You can argue that over the course of the adventure it is simply not payday. But the jobs the PCs need to do are just strange.
For example what exactly is EJs role in selling those berries? Either Runo is selling on Akiton on his own risk, meaning he has to handle finding a buyer there and EJ is just the tracking company. In that case EJ must get the money from Runo (and 50% is just a silly amount for shipping stuff) or EJ is selling the berries and thus Runo would get his money from EJ no matter if the berries sell or not.
Either way, the PCs have no say in who gets paid.
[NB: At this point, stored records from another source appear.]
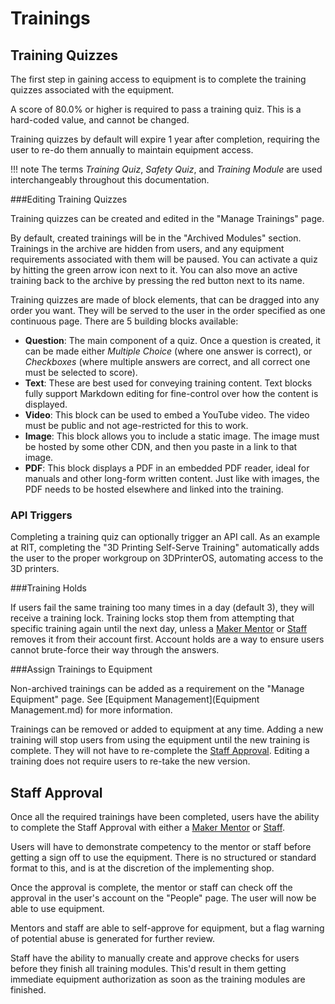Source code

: # Trainings

## Training Quizzes

The first step in gaining access to equipment is to complete the training quizzes associated with the equipment.

A score of 80.0% or higher is required to pass a training quiz. This is a hard-coded value, and cannot be changed.

Training quizzes by default will expire 1 year after completion, requiring the user to re-do them annually to maintain equipment access.

!!! note
    The terms *Training Quiz*, *Safety Quiz*, and *Training Module* are used interchangeably throughout this documentation.

###Editing Training Quizzes

Training quizzes can be created and edited in the "Manage Trainings" page.

By default, created trainings will be in the "Archived Modules" section. Trainings in the archive are hidden from users, and any equipment requirements associated with them will be paused. You can activate a quiz by hitting the green arrow icon next to it. You can also move an active training back to the archive by pressing the red button next to its name.

Training quizzes are made of block elements, that can be dragged into any order you want. They will be served to the user in the order specified as one continuous page. There are 5 building blocks available:

* **Question**: The main component of a quiz. Once a question is created, it can be made either *Multiple Choice* (where one answer is correct), or *Checkboxes* (where multiple answers are correct, and all correct one must be selected to score). 
* **Text**: These are best used for conveying training content. Text blocks fully support Markdown editing for fine-control over how the content is displayed.
* **Video**: This block can be used to embed a YouTube video. The video must be public and not age-restricted for this to work. 
* **Image**: This block allows you to include a static image. The image must be hosted by some other CDN, and then you paste in a link to that image.
* **PDF**: This block displays a PDF in an embedded PDF reader, ideal for manuals and other long-form written content. Just like with images, the PDF needs to be hosted elsewhere and linked into the training.

### API Triggers

Completing a training quiz can optionally trigger an API call. As an example at RIT, completing the "3D Printing Self-Serve Training" automatically adds the user to the proper workgroup on 3DPrinterOS, automating access to the 3D printers.

###Training Holds

If users fail the same training too many times in a day (default 3), they will receive a training lock. Training locks stop them from attempting that specific training again until the next day, unless a [Maker Mentor](./User%20Management.md#mentor-role) or [Staff](./User%20Management.md#staff-role) removes it from their account first. Account holds are a way to ensure users cannot brute-force their way through the answers.

###Assign Trainings to Equipment

Non-archived trainings can be added as a requirement on the "Manage Equipment" page. See [Equipment Management](Equipment Management.md) for more information.

Trainings can be removed or added to equipment at any time. Adding a new training will stop users from using the equipment until the new training is complete. They will not have to re-complete the [Staff Approval](#staff-approval). Editing a training does not require users to re-take the new version.

## Staff Approval

Once all the required trainings have been completed, users have the ability to complete the Staff Approval with either a [Maker Mentor](./User%20Management.md#mentor-role) or [Staff](./User%20Management.md#staff-role). 

Users will have to demonstrate competency to the mentor or staff before getting a sign off to use the equipment. There is no structured or standard format to this, and is at the discretion of the implementing shop. 

Once the approval is complete, the mentor or staff can check off the approval in the user's account on the "People" page. The user will now be able to use equipment.

Mentors and staff are able to self-approve for equipment, but a flag warning of potential abuse is generated for further review.

Staff have the ability to manually create and approve checks for users before they finish all training modules. This'd result in them getting immediate equipment authorization as soon as the training modules are finished.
Also who designed the freight ships? 16 hours to load 50 tons of cargo? Ever heard of forklifts? The communication times are also screwed up. Inside the pact system messages would take at best hours, not 1d6 days.


Most weird stuff can be blamed on "alien culture", or in this case, "alien economics"... it would have helped to establish that there are no salaries from the get go, so the players don't keep expecting to be paid in credits.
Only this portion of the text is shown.